Aside from the miles of corrugated tin dwellings, the first thing I notice is the constant hum of activity. Homes often double as a storefront as people hustle and eke out some kind of living. The put random objects on a thin piece of ply wood outside their home hoping a passerby needs a phone charger, a hand fan, a new pair of flip flops or some articles of clothing.

Kibera slum, just outside Nairobi, Kenay

Which brings me to another observation in the time I’ve been here: this is where a lot of our “stuff” goes once planned obsolescence runs its course. For example, recall in one of last posts a group of us when to Kisii for auto parts. While there, I saw a man in a Drew Bledsoe jersey. For those who don’t know, he was the star quarterback of the New England Patriots until he went out with a major injury and Tom Brady, whom you likely do know, took over. If I were a betting man, I’d guess someone in New England donated an unwanted jersey to a clothing drive and it made its way here. I am fully prepared to be wrong and discover the gentleman in question spent time in New England, studying perhaps, and has the jersey as a memento. However, my money is on the former scenario.

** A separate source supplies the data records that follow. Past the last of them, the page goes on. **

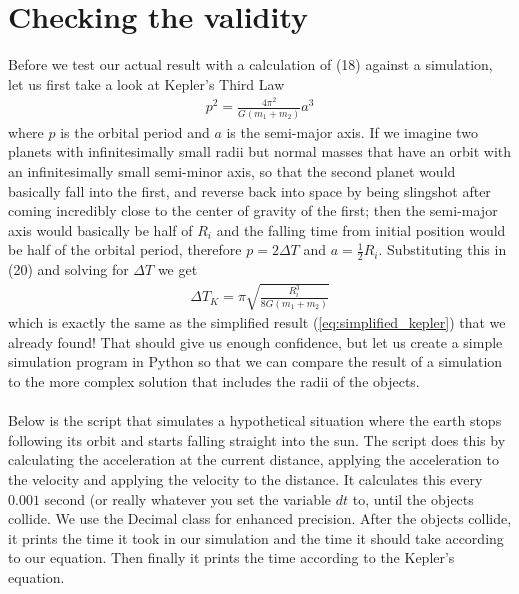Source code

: \documentclass{article}
\begin{document}
\section{Checking the validity}
Before we test our actual result with a calculation of (18) against a simulation, let us first take a look at Kepler's Third Law
\begin{align}
    p^2 = \frac{4\pi^2}{G(m_1 + m_2)} a^3
\end{align}
where $p$ is the orbital period and $a$ is the semi-major axis. If we imagine two planets with infinitesimally small radii but normal masses that have an orbit with an infinitesimally small semi-minor axis, so that the second planet would basically fall into the first, and reverse back into space by being slingshot after coming incredibly close to the center of gravity of the first; then the semi-major axis would basically be half of $R_i$ and the falling time from initial position would be half of the orbital period, therefore $p = 2\Delta T$ and $a = \frac{1}{2}R_i$. Substituting this in (20) and solving for $\Delta T$ we get
\begin{align}
    \Delta T_{K} =  \pi \sqrt{\frac{R_i^3}{8G(m_1 + m_2)}}
\end{align}
which is exactly the same as the simplified result (\ref{eq:simplified_kepler}) that we already found! That should give us enough confidence, but let us create a simple simulation program in Python so that we can compare the result of a simulation to the more complex solution that includes the radii of the objects.\\
\\
Below is the script that simulates a hypothetical situation where the earth stops following its orbit and starts falling straight into the sun. The script does this by calculating the acceleration at the current distance, applying the acceleration to the velocity and applying the velocity to the distance. It calculates this every $0.001$ second (or really whatever you set the variable $dt$ to, until the objects collide. We use the Decimal class for enhanced precision. After the objects collide, it prints the time it took in our simulation and the time it should take according to our equation. Then finally it prints the time according to the Kepler's equation.
\end{document}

Al of this is to say my time in Kenya has been, among other things, an opportunity to reflect on the hardly-seen impacts of consumerism. Those of us with means and the good fortune of living in developed countries would do well to start thinking further down the line regarding the impact of our economic lives. I’m not suggesting a return to closed economic borders or abandoning capitalism by any stretch. What I am advocating is more intentionality regarding the materials we harvest to produce the things we are told we need, and how long we intend to keep them. Our patterns and choices have second and third order effects we rarely consider. I’m also advocating smarter policies for minimizing waste.

These observations ran through my head as Maureen guided me through Kibera’s streets. I sidestepped polluted water sources and discarded Styrofoam food containers while taking picture and trying my hardest not to look like some kind of rude voyeur. I came across a group of kids that wanted me to play a game of tag with them. Around the next corner I met a group of dental students wrapping up a month offering free dental services in Kibera.

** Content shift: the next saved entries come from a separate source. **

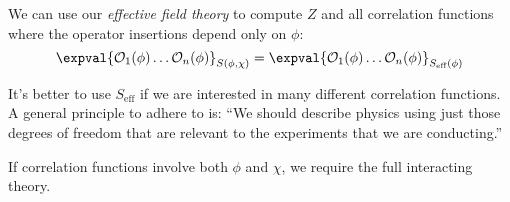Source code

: \documentclass{jknotes}
\begin{document}
We can use our \emph{effective field theory} to compute \(Z\) and all correlation functions where the operator insertions depend only on \(\phi\):
\begin{equation}
    \expval{\mathcal{O}_1(\phi)\dots\mathcal{O}_n(\phi)}_{S(\phi,\chi)} = \expval{\mathcal{O}_1(\phi)\dots\mathcal{O}_n(\phi)}_{S_{\text{eff}}(\phi)}
\end{equation}

It's better to use \(S_{\text{eff}}\) if we are interested in many different correlation functions. A general principle to adhere to is: ``We should describe physics using just those degrees of freedom that are relevant to the experiments that we are conducting.''

If correlation functions involve both \(\phi\) and \(\chi\), we require the full interacting theory.
\end{document}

At first, the whole thing was sensory overload. Between the locals and myself, it was difficult to determine who was staring harder. I tried to simply look and not stare, take it in as if it were normal. I’d argue I didn’t do a very good job, but I must have done a good enough job that people began asking Maureen about the M’zungu. I recognized the word and used it as a way to laugh about the obviousness of the situation; never really sure who I was trying to put at ease more: them or myself. Everyone we met welcomed us in to their home that day for tea, a Coke – whatever they had. They were generous to a fault.

As my tour went on I began wondering why places like Kibera exist, beyond the easy answer that there are always winners and losers in economic systems. They exist because we allow them to. And really, is Appalachia so different? I’d argue it’s not. Some of the same forces at work that create conditions here are at play back home: apathy, greed, fear.

But what to do about it? I don’t know. All I have right now are a few words inspired by my visit with which I’ll leave you for a while. I wrap up here in a few days and have a circuitous route back to Chicago. Until then, take good care.